▶ **Given data**
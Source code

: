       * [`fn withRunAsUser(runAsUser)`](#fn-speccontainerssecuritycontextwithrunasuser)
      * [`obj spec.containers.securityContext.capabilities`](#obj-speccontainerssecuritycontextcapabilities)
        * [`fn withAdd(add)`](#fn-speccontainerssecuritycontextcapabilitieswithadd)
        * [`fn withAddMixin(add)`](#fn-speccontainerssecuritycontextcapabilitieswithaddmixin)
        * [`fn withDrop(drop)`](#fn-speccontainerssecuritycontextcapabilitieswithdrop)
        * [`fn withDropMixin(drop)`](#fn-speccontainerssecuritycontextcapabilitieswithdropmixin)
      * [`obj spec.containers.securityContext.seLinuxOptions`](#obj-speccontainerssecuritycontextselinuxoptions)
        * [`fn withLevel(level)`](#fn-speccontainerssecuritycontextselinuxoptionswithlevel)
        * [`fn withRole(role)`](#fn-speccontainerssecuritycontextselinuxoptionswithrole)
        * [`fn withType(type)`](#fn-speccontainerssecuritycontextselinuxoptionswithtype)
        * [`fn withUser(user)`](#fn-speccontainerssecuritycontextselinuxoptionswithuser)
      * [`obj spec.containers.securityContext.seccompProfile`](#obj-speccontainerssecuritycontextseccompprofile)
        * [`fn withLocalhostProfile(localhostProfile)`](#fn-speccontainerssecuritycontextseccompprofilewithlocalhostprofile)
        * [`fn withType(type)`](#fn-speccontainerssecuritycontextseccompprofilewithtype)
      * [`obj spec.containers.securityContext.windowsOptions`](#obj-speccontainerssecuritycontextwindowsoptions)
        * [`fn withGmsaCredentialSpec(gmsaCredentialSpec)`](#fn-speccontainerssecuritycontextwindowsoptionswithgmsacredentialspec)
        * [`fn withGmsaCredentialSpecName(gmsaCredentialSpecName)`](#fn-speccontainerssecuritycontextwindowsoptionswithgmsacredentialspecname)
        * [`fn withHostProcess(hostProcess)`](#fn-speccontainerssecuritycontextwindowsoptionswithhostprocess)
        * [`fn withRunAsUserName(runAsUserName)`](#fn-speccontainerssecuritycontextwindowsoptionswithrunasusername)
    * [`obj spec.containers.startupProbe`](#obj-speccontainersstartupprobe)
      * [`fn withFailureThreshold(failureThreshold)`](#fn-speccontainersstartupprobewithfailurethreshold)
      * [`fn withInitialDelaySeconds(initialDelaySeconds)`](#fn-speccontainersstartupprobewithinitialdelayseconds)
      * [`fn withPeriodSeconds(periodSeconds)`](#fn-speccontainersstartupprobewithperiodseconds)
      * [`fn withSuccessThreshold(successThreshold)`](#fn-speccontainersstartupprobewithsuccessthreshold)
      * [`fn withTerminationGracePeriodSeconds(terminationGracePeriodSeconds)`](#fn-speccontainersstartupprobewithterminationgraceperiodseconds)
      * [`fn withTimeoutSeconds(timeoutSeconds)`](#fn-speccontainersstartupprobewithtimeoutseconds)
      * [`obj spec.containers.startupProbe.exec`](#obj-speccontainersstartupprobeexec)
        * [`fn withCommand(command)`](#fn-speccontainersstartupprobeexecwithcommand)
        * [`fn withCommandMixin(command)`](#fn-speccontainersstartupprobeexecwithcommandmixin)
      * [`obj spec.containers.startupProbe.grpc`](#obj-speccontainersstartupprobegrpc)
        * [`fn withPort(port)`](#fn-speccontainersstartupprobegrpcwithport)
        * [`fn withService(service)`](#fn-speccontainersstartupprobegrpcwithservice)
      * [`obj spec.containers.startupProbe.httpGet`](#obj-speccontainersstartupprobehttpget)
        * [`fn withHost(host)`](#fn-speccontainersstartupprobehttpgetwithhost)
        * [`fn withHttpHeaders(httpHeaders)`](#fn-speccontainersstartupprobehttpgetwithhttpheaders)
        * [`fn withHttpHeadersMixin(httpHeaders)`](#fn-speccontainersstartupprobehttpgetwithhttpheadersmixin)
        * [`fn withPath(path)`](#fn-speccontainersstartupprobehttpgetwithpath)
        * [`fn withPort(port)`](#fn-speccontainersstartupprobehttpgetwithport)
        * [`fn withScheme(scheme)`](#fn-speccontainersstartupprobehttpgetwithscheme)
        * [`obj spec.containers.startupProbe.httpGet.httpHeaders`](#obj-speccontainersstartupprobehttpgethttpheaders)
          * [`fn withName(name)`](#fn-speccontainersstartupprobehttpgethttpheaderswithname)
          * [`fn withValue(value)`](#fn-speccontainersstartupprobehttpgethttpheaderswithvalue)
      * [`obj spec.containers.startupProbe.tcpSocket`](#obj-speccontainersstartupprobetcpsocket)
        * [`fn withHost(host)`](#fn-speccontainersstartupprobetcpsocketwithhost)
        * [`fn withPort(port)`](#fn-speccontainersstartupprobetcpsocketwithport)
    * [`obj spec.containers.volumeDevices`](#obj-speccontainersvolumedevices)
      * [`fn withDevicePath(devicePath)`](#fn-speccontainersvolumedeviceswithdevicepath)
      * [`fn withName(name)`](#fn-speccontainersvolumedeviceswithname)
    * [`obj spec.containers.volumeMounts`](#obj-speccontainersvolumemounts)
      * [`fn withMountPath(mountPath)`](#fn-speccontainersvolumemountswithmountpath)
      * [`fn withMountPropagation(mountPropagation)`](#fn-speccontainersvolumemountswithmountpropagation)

▶ **Exercise**
Show all lines from the records above where the word "command" occurs.

▶ **Problem solution**
        * [`fn withCommand(command)`](#fn-speccontainersstartupprobeexecwithcommand)
        * [`fn withCommandMixin(command)`](#fn-speccontainersstartupprobeexecwithcommandmixin)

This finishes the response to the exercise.